The best conferences for freelancers bring a mix of different opportunities to the table, from networking with other freelancers to helping you meet clients and enhancing your skills. Inc. notes that it’s important to evaluate the quality of an event and determine whether it’s the right fit for what you need at this stage in your career.
I’m not a natural networker. Given the choice, I’d rather stay in my office, writing by the fire. Mixing with strangers in a more than one-on-one setting generally gives me hives, and I’m not alone among many other freelancers who likely feel the same. But the realities of today’s market demand that you feel comfortable networking, connecting with potential clients and getting to know your peers. Conferences are one of the best venues for these practices, and they often allow you to tackle multiple goals at once.
Determine Your Budget
When thinking about your conference objectives, you’ll first want to consider your budget.
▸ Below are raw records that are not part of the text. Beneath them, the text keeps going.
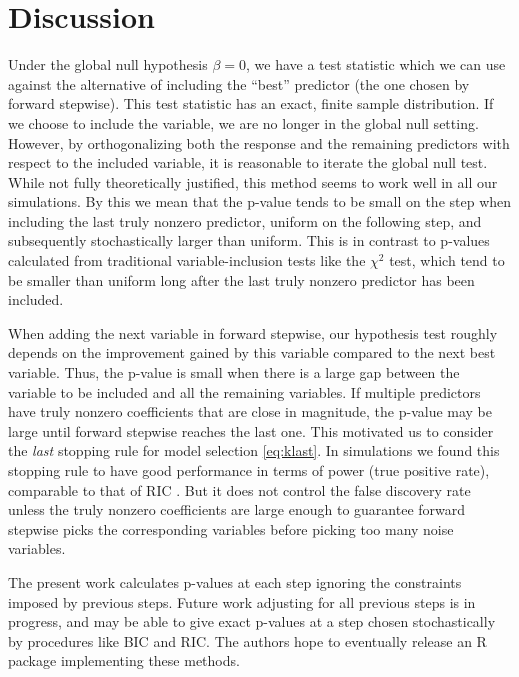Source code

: \documentclass{imsart}
\begin{document}




\section{Discussion}
\label{sec:discuss}

Under the global null hypothesis $\beta = 0$, we have a test statistic
which we can use against the alternative of including the ``best''
predictor (the one chosen by forward stepwise).
This test statistic has an exact, finite sample distribution.
If we choose to include the variable, we are no longer in the global null
setting. However, by orthogonalizing both the response and the remaining
predictors with respect to the included variable, it is reasonable to
iterate the global null test. While not fully theoretically justified,
this method seems to work well in all our simulations. By this we mean that
the p-value tends to be small on the step when including the last truly
nonzero predictor, uniform on the following step, and subsequently
stochastically larger than uniform. This is in contrast to p-values
calculated from traditional variable-inclusion tests like the $\chi^2$
test, which tend to be smaller than uniform long after the last truly
nonzero predictor has been included.

When adding the next variable in forward stepwise, our hypothesis test
roughly depends on the improvement gained by this variable compared to
the next best variable. Thus, the p-value is small when there is a large
gap between the variable to be included and all the remaining variables.
If multiple predictors have truly nonzero coefficients that are close
in magnitude, the p-value may be large until forward stepwise reaches
the last one. This motivated us to consider the \textit{last} stopping
rule for model selection \eqref{eq:klast}. In simulations we
found this stopping rule to have good performance in terms of power
(true positive rate), comparable to that of RIC \citep{RIC}.
But it does not control the false discovery rate
unless the truly nonzero coefficients are large enough to guarantee
forward stepwise picks the corresponding variables before picking too
many noise variables.

The present work calculates p-values at each step ignoring the constraints
imposed by previous steps. Future work adjusting for all previous steps
is in progress, and may be able to give exact p-values at a step chosen
stochastically by procedures like BIC and RIC. The authors hope to
eventually release an R package implementing these methods.
\end{document}
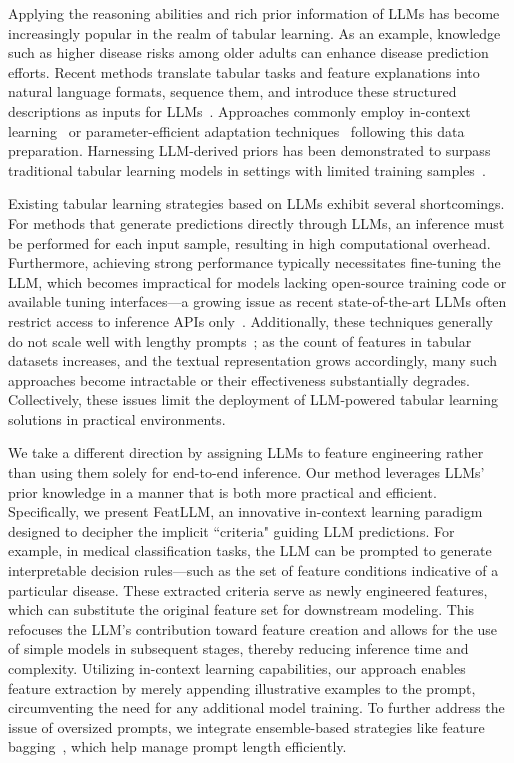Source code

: Applying the reasoning abilities and rich prior information of LLMs has become increasingly popular in the realm of tabular learning. As an example, knowledge such as higher disease risks among older adults can enhance disease prediction efforts. Recent methods translate tabular tasks and feature explanations into natural language formats, sequence them, and introduce these structured descriptions as inputs for LLMs~\cite{dinh2022lift,wang2023anypredict}. Approaches commonly employ in-context learning~\cite{nam2023semi} or parameter-efficient adaptation techniques~\cite{dinh2022lift,hegselmann2023tabllm} following this data preparation. Harnessing LLM-derived priors has been demonstrated to surpass traditional tabular learning models in settings with limited training samples~\cite{hegselmann2023tabllm}.

Existing tabular learning strategies based on LLMs exhibit several shortcomings. For methods that generate predictions directly through LLMs, an inference must be performed for each input sample, resulting in high computational overhead. Furthermore, achieving strong performance typically necessitates fine-tuning the LLM, which becomes impractical for models lacking open-source training code or available tuning interfaces—a growing issue as recent state-of-the-art LLMs often restrict access to inference APIs only~\cite{anil2023palm,openai2023gpt4}. Additionally, these techniques generally do not scale well with lengthy prompts~\cite{liu2023lost}; as the count of features in tabular datasets increases, and the textual representation grows accordingly, many such approaches become intractable or their effectiveness substantially degrades. Collectively, these issues limit the deployment of LLM-powered tabular learning solutions in practical environments.

We take a different direction by assigning LLMs to feature engineering rather than using them solely for end-to-end inference. Our method leverages LLMs' prior knowledge in a manner that is both more practical and efficient. Specifically, we present \textsf{FeatLLM}, an innovative in-context learning paradigm designed to decipher the implicit ``criteria" guiding LLM predictions. For example, in medical classification tasks, the LLM can be prompted to generate interpretable decision rules—such as the set of feature conditions indicative of a particular disease. These extracted criteria serve as newly engineered features, which can substitute the original feature set for downstream modeling. This refocuses the LLM’s contribution toward feature creation and allows for the use of simple models in subsequent stages, thereby reducing inference time and complexity. Utilizing in-context learning capabilities, our approach enables feature extraction by merely appending illustrative examples to the prompt, circumventing the need for any additional model training. To further address the issue of oversized prompts, we integrate ensemble-based strategies like feature bagging~\cite{breiman2001random}, which help manage prompt length efficiently.

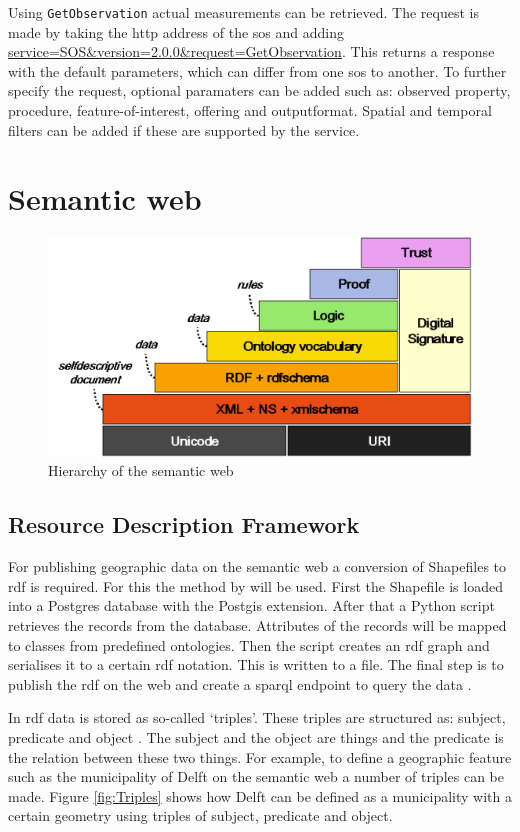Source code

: Using \texttt{GetObservation} actual measurements can be retrieved. The request is made by taking the \ac{http} address of the \ac{sos} and adding \url{service=SOS\&version=2.0.0\&request=GetObservation}. This returns a response with the default parameters, which can differ from one \ac{sos} to another. To further specify the request, optional paramaters can be added such as: observed property, procedure, feature-of-interest, offering and outputformat. Spatial and temporal filters can be added if these are supported by the service. 

\section{Semantic web}


\begin{figure}
	\centering
	\includegraphics[width=0.7\linewidth]{figs/semanticweb.png}
	\caption{Hierarchy of the semantic web \citep{LD:Koivunen}}
	\label{fig:SemanticWeb}
\end{figure}

\subsection{Resource Description Framework}
For publishing geographic data on the semantic web a conversion of Shapefiles to \ac{rdf} is required. For this the method by \cite{LD:Missier} will be used. First the Shapefile is loaded into a Postgres database with the Postgis extension. After that a Python script retrieves the records from the database. Attributes of the records will be mapped to classes from predefined ontologies. Then the script creates an \ac{rdf} graph and serialises it to a certain \ac{rdf} notation. This is written to a file. The final step is to publish the \ac{rdf} on the web and create a \ac{sparql} endpoint to query the data \citep{LD:Missier}. 

In \ac{rdf} data is stored as so-called `triples'. These triples are structured as: subject, predicate and object \citep{LD:Berners-lee}. The subject and the object are things and the predicate is the relation between these two things. For example, to define a geographic feature such as the municipality of Delft on the semantic web a number of triples can be made. Figure \ref{fig:Triples} shows how Delft can be defined as a municipality with a certain geometry using triples of subject, predicate and object.

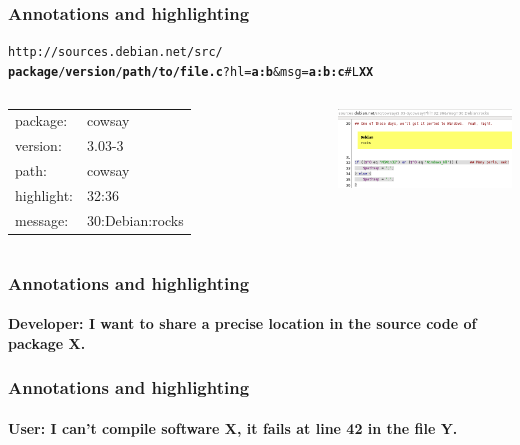 \documentclass{beamer}
\begin{document}
\begin{frame}
  \frametitle{Annotations and highlighting}
  \texttt{http://sources.debian.net/src/\\
    \textbf{package}/\textbf{version}/\textbf{path/to/file.c}?hl=\textbf{a:b}\&msg=\textbf{a:b:c}\#L\textbf{XX}}
  \vspace{1cm}
  \begin{columns}
    \begin{tabular}{ l l }
      package: & cowsay\\
      version: & 3.03-3\\
      path: & cowsay\\
      highlight: & 32:36\\
      message: & 30:Debian:rocks
    \end{tabular}
    \includegraphics[width=7.5cm]{img/screenshot-hl.png}
  \end{columns}
\end{frame}

\begin{frame}
  \frametitle{Annotations and highlighting}
  \framesubtitle{\alert{Developer}: I want to share a precise
    location in the source code of package X.}
\end{frame}

\begin{frame}
  \frametitle{Annotations and highlighting}
  \framesubtitle{\alert{User}: I can't compile software X, it fails
    at line 42 in the file Y.}
\end{frame}
\end{document}
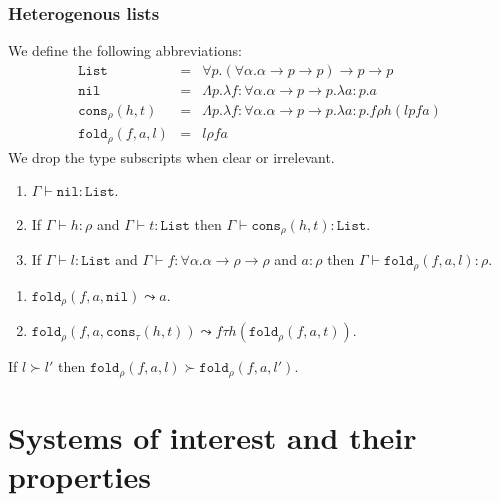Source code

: \documentclass[runningheads,a4paper]{llncs}
\newcommand{\arrtype}{\rightarrow}
\newcommand{\abs}[2]{\lambda #1.#2}
\newcommand{\tabs}[2]{\Lambda #1.#2}
\newcommand{\List}{\mathtt{List}}
\newcommand{\nil}{\mathtt{nil}}
\newcommand{\cons}{\mathtt{cons}}
\newcommand{\fold}{\mathtt{fold}}
\newcommand{\proves}{\vdash}
\begin{document}
\subsubsection{Heterogenous lists}

\begin{definition}\normalfont
  We define the following abbreviations:
  \[
  \begin{array}{rcl}
    \List &=& \forall p . (\forall \alpha . \alpha \arrtype p \arrtype p) \arrtype p \arrtype p \\
    \nil &=& \tabs{p}{\abs{f:\forall \alpha . \alpha \arrtype p \arrtype p}{\abs{a : p}{a}}} \\
    \cons_\rho(h,t) &=& \tabs{p}{\abs{f:\forall\alpha . \alpha \arrtype p \arrtype p}{\abs{a : p}{f \rho h (l p f a)}}} \\
    \fold_\rho(f,a,l) &=& l \rho f a
  \end{array}
  \]
  We drop the type subscripts when clear or irrelevant.
\end{definition}

\begin{lemma}
  \begin{enumerate}
  \item $\Gamma \proves \nil : \List$.
  \item If $\Gamma \proves h : \rho$ and $\Gamma \proves t : \List$
    then $\Gamma \proves \cons_\rho(h,t) : \List$.
  \item If $\Gamma \proves l : \List$ and $\Gamma \proves f : \forall
    \alpha . \alpha \arrtype \rho \arrtype \rho$ and $a : \rho$ then
    $\Gamma \proves \fold_\rho(f,a,l) : \rho$.
  \end{enumerate}
\end{lemma}

\begin{lemma}
  \begin{enumerate}
  \item $\fold_\rho(f,a,\nil) \leadsto a$.
  \item $\fold_\rho(f,a,\cons_\tau(h,t)) \leadsto f \tau h
    (\fold_\rho(f,a,t))$.
  \end{enumerate}
\end{lemma}

\begin{lemma}
  If $l \succ l'$ then $\fold_\rho(f,a,l) \succ \fold_\rho(f,a,l')$.
\end{lemma}

\section{Systems of interest and their properties}\label{sec:systems}
\end{document}
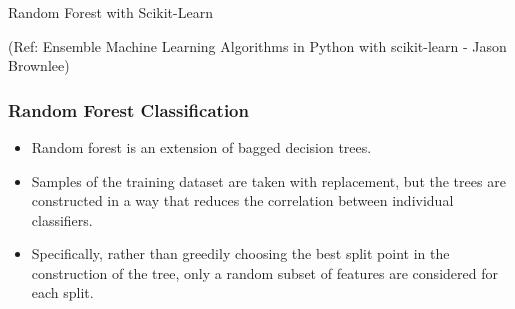 \begin{frame}[fragile]\frametitle{}
\begin{center}
{\Large Random Forest with Scikit-Learn}

{\tiny (Ref: Ensemble Machine Learning Algorithms in Python with scikit-learn - Jason Brownlee)}
\end{center}
\end{frame}







\begin{frame}[fragile]\frametitle{Random Forest Classification}

	\begin{itemize}
	\item Random forest is an extension of bagged decision trees.
	\item Samples of the training dataset are taken with replacement, but the trees are constructed in a way that reduces the correlation between individual classifiers. 
	\item Specifically, rather than greedily choosing the best split point in the construction of the tree, only a random subset of features are considered for each split.
	\end{itemize}
	
\end{frame}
Opportunities range from massive events with thousands of attendees that will cost you a few hundred dollars to semiprivate events with tuition in the thousands. Each year, I look at my cash flow from the previous year and my projected income for the year ahead, so I can set aside a professional development budget. The majority of that money goes toward covering participation in conferences.
Once you have insight into what you can spend, you can evaluate your options. On the budget side, don’t forgot that in addition to workshops and conference attendance fees, you may also need to cover lodging, travel, food and other expenses — as well as factor in time away from work or accommodations (such as childcare), which will allow you to make up that work in the evening or on a weekend.
Focus on Your Stage of Business
As with many areas of your freelance business, what you’re hoping to get out of conferences will evolve as your business grows. For example, very early on — in fact, even before I took the leap to freelancing full-time — I heavily invested in conferences with a strong learning angle. There were several areas I identified as important to my future trajectory: SEO, social media and writing for the web. I attended a range of different conferences that included detailed workshops and sessions providing the latest information on these topics.
Today, while conferences help me stay up to date in my field, I’m more focused on attending events that allow me to network with other freelancers or connect with prospective clients. I measure return on investment (ROI) in terms of conferences that help me grow my relationships or win new business. Learning is still important, but it’s only one component. One exception is an event you can attend to learn a whole new skill, which may launch a new service line for your business. I spent several hundred dollars to attend a deep dive training into video script writing, which proved to be a valuable addition to my skill set and added thousands to my bottom line.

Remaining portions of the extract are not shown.